If models externalize reasoning in thinking drafts before answering, does the draft accurately reflect their internal process? This matters for AI safety monitoring and error detection.
The promise of thinking models for AI safety monitoring is specific: because the model externalizes its reasoning in a thinking draft before answering, observers can read the draft to detect errors and control what happens in the answer stage. This promise depends on one empirical assumption: that the thinking draft faithfully represents the model's actual internal computation. This paper tests that assumption with counterfactual interventions and finds it frequently violated.
Intra-Draft Faithfulness: When a false or contradictory step is inserted mid-draft, do subsequent steps and the final draft conclusion appropriately integrate or correct it? If the draft is faithful, inserted errors should produce systematic downstream effects. Finding: LRMs show selective faithfulness — some steps matter, most don't. Counterfactual integration is inconsistent across models and tasks.
Draft-to-Answer Faithfulness (two components):
- Draft Reliance: Does the answer-generation stage introduce substantial new reasoning beyond the thinking draft? If so, the draft is not the full reasoning record.
- Draft-Answer Consistency: Does the final answer logically align with the thinking draft's explicit conclusion? Finding: final answers frequently contradict the explicit draft conclusions. The draft may say "therefore X" while the answer states Y.
Both failures undermine the monitoring promise from different directions. Intra-draft inconsistency means you can't trace error propagation through the draft. Draft-answer inconsistency means even a coherent, correct-looking draft doesn't guarantee a correct answer derived from it.

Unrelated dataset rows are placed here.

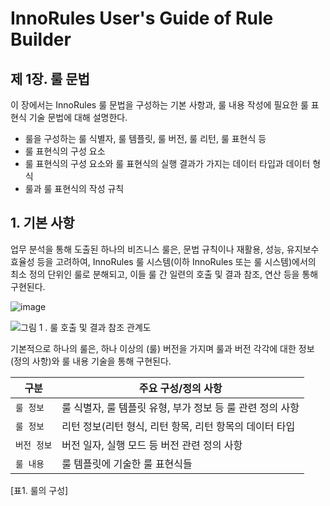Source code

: # InnoRules User's Guide of Rule Builder

## 제 1장. 룰 문법

이 장에서는 InnoRules 룰 문법을 구성하는 기본 사항과, 룰 내용 작성에 필요한 룰 표현식 기술 문법에 대해 설명한다.

- 룰을 구성하는 룰 식별자, 룰 템플릿, 룰 버전, 룰 리턴, 룰 표현식 등
- 룰 표현식의 구성 요소
- 룰 표현식의 구성 요소와 룰 표현식의 실행 결과가 가지는 데이터 타입과 데이터 형식
- 룰과 룰 표현식의 작성 규칙

## 1. 기본 사항

업무 분석을 통해 도출된 하나의 비즈니스 룰은, 문법 규칙이나 재활용, 성능, 유지보수 효율성 등을 고려하여, InnoRules 룰 시스템(이하 InnoRules 또는 룰 시스템)에서의 최소 정의 단위인 룰로 분해되고, 이들 룰 간 일련의 호출 및 결과 참조, 연산 등을 통해 구현된다.

![image](C:\Users\허수연\Documents\GitHub\syheo10.github.io\image\0001.jpg)

![그림 1 . 룰 호출 및 결과 참조 관계도](https://github.com/rundocs/jekyll-rtd-theme/workflows/CI/badge.svg?branch=develop)


기본적으로 하나의 룰은, 하나 이상의 (룰) 버전을 가지며 룰과 버전 각각에 대한 정보(정의 사항)와 룰 내용 기술을 통해 구현된다.

|구분           | 주요 구성/정의 사항        |
| ------------- | -------------------- |
| `룰 정보`      | 룰 식별자, 룰 템플릿 유형, 부가 정보 등 룰 관련 정의 사항 |
| `룰 정보`      | 리턴 정보(리턴 형식, 리턴 항목, 리턴 항목의 데이터 타입   |
| `버전 정보`    | 버전 일자, 실행 모드 등 버전 관련 정의 사항              |
| `룰 내용`      | 룰 템플릿에 기술한 룰 표현식들                          |

[표1. 룰의 구성]
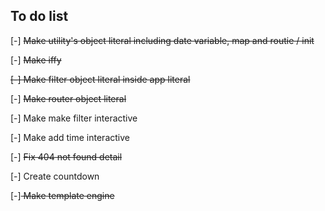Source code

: ## To do list

[-] <s>Make utility's object literal including date variable, map and routie / init</s>

[-] <s>Make iffy</s>

<s>[-] <s>Make filter object literal</s> inside app literal
</s>

[-] <s>Make router object literal </s>

[-] Make make filter interactive

[-] Make add time interactive

[-] <s>Fix 404 not found detail</s>

[-] Create countdown

[-]<s> Make template engine</s>
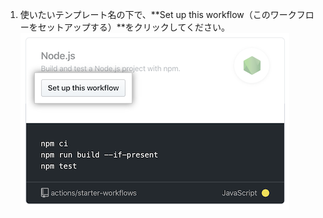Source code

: 1. 使いたいテンプレート名の下で、**Set up this workflow（このワークフローをセットアップする）**をクリックしてください。 ![Node.jsの推奨テンプレート](/assets/images/help/repository/actions-recommended-workflow-template.png)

The safety implications are immediate: inserting corrective content into thinking drafts won't reliably fix outputs (intra-draft faithfulness fails). Reading draft conclusions to predict final answers won't reliably work (draft-answer consistency fails). The draft is an unreliable proxy for the computation it represents.
This extends Do language models actually use their reasoning steps? with a two-dimensional operationalization and empirical methodology. Both dimensions — "does the draft causally influence the answer" (causal sufficiency) and "does the answer depend on the draft" (necessity) — can now be measured via counterfactual intervention.

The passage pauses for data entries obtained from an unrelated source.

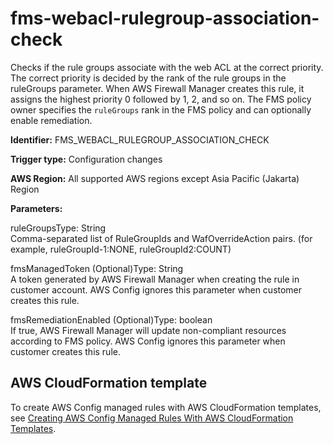 # fms\-webacl\-rulegroup\-association\-check<a name="fms-webacl-rulegroup-association-check"></a>

Checks if the rule groups associate with the web ACL at the correct priority\. The correct priority is decided by the rank of the rule groups in the ruleGroups parameter\. When AWS Firewall Manager creates this rule, it assigns the highest priority 0 followed by 1, 2, and so on\. The FMS policy owner specifies the `ruleGroups` rank in the FMS policy and can optionally enable remediation\.

**Identifier:** FMS\_WEBACL\_RULEGROUP\_ASSOCIATION\_CHECK

**Trigger type:** Configuration changes

**AWS Region:** All supported AWS regions except Asia Pacific \(Jakarta\) Region

**Parameters:**

ruleGroupsType: String  
Comma\-separated list of RuleGroupIds and WafOverrideAction pairs\. \(for example, ruleGroupId\-1:NONE, ruleGroupId2:COUNT\)

fmsManagedToken \(Optional\)Type: String  
A token generated by AWS Firewall Manager when creating the rule in customer account\. AWS Config ignores this parameter when customer creates this rule\.

fmsRemediationEnabled \(Optional\)Type: boolean  
If true, AWS Firewall Manager will update non\-compliant resources according to FMS policy\. AWS Config ignores this parameter when customer creates this rule\.

## AWS CloudFormation template<a name="w76aac11c31c17b7d279c15"></a>

To create AWS Config managed rules with AWS CloudFormation templates, see [Creating AWS Config Managed Rules With AWS CloudFormation Templates](aws-config-managed-rules-cloudformation-templates.md)\.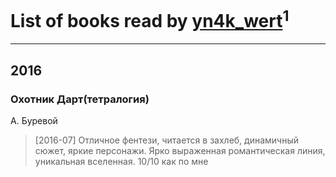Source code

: # List of books read by [yn4k_wert](http://vk.com/id21574100)<sup>1</sup>
---

## 2016

### Охотник Дарт(тетралогия)
А. Буревой
> [2016-07] Отличное фентези, читается в захлеб, динамичный сюжет, яркие персонажи. Ярко выраженная романтическая линия, уникальная вселенная. 10/10 как по мне



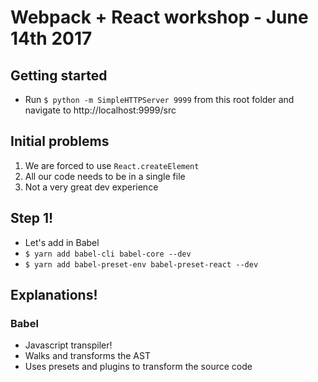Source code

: # Webpack + React workshop - June 14th 2017

## Getting started
- Run `$ python -m SimpleHTTPServer 9999` from this root folder and navigate to http://localhost:9999/src

## Initial problems
1. We are forced to use `React.createElement`
2. All our code needs to be in a single file
3. Not a very great dev experience

## Step 1!
- Let's add in Babel
- `$ yarn add babel-cli babel-core --dev`
- `$ yarn add babel-preset-env babel-preset-react --dev`

## Explanations!
### Babel
- Javascript transpiler!
- Walks and transforms the AST
- Uses presets and plugins to transform the source code

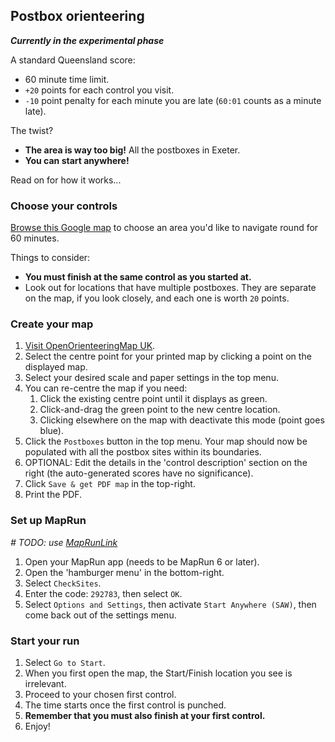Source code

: ## Postbox orienteering

_**Currently in the experimental phase**_

A standard Queensland score:

- 60 minute time limit.
- `+20` points for each control you visit.
- `-10` point penalty for each minute you are late (`60:01` counts as a minute 
late).

The twist?

- **The area is way too big!** All the postboxes in Exeter.
- **You can start anywhere!**

Read on for how it works...

### Choose your controls

[Browse this Google map](https://www.google.com/maps/d/u/0/edit?mid=1o_MRT5VB6queC7_-ofB_Fu3auhyqdfM&usp=sharing)
to choose an area you'd like to navigate round for 60 minutes.

Things to consider:

- **You must finish at the same control as you started at.**
- Look out for locations that have multiple postboxes. They are separate on 
the map, if you look closely, and each one is worth `20` points.

### Create your map

1. [Visit OpenOrienteeringMap UK](https://oomap.co.uk/gb/#/new/streeto/13/-3.5367/50.7212/).
2. Select the centre point for your printed map by clicking a point on the 
displayed map.
3. Select your desired scale and paper settings in the top menu.
4. You can re-centre the map if you need:
   1. Click the existing centre point until it displays as green.
   2. Click-and-drag the green point to the new centre location.
   3. Clicking elsewhere on the map with deactivate this mode (point goes blue).
5. Click the `Postboxes` button in the top menu. Your map should now be 
populated with all the postbox sites within its boundaries.
6. OPTIONAL: Edit the details in the 'control description' section on the right
(the auto-generated scores have no significance).
7. Click `Save & get PDF map` in the top-right.
8. Print the PDF.

### Set up MapRun

_# TODO: use [MapRunLink](https://maprunners.weebly.com/maprunlink.html)_

1. Open your MapRun app (needs to be MapRun 6 or later).
2. Open the 'hamburger menu' in the bottom-right.
3. Select `CheckSites`.
4. Enter the code: `292783`, then select `OK`.
5. Select `Options and Settings`, then activate `Start Anywhere (SAW)`, then 
come back out of the settings menu.

### Start your run

1. Select `Go to Start`.
2. When you first open the map, the Start/Finish location you see is irrelevant.
3. Proceed to your chosen first control.
4. The time starts once the first control is punched.
5. **Remember that you must also finish at your first control.**
6. Enjoy!
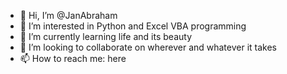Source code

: - 👋 Hi, I’m @JanAbraham
- 👀 I’m interested in Python and Excel VBA programming
- 🌱 I’m currently learning life and its beauty
- 💞️ I’m looking to collaborate on wherever and whatever it takes
- 📫 How to reach me: here

<!---
JanAbraham/JanAbraham is a ✨ special ✨ repository because its `README.md` (this file) appears on your GitHub profile.
You can click the Preview link to take a look at your changes.
--->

Source: Reasoning by Reflection
Related concepts in this collection
-
Do language models actually use their reasoning steps?
Chain-of-thought reasoning looks valid on the surface, but does each step genuinely influence the model's final answer, or are the reasoning chains decorative? This matters for trusting AI explanations.
operationalizes with two specific measurable dimensions; counterfactual intervention is the methodology that makes the abstract claim testable
-
Do reasoning traces actually cause correct answers?
Explores whether the intermediate 'thinking' tokens in R1-style models genuinely drive reasoning or merely mimic its appearance. Matters because false confidence in invalid traces could mask errors.
draft-to-answer consistency failure is the empirical confirmation of why trace anthropomorphism is dangerous
-
Does reflection in reasoning models actually correct errors?
When reasoning models reflect on their answers, do they genuinely fix mistakes, or merely confirm what they already decided? Understanding this matters for designing better training and inference strategies.
behavioral correlation: confirmatory reflection is the content-level evidence of faithfulness failure — if reflection tokens confirm rather than evaluate, they are causal decoration, not causal drivers
-
Does chain-of-thought reasoning reveal genuine inference or pattern matching?
Explores whether CoT instructions unlock real reasoning capabilities or simply constrain models to mimic familiar reasoning patterns from training data. This matters for understanding whether language models can actually reason abstractly.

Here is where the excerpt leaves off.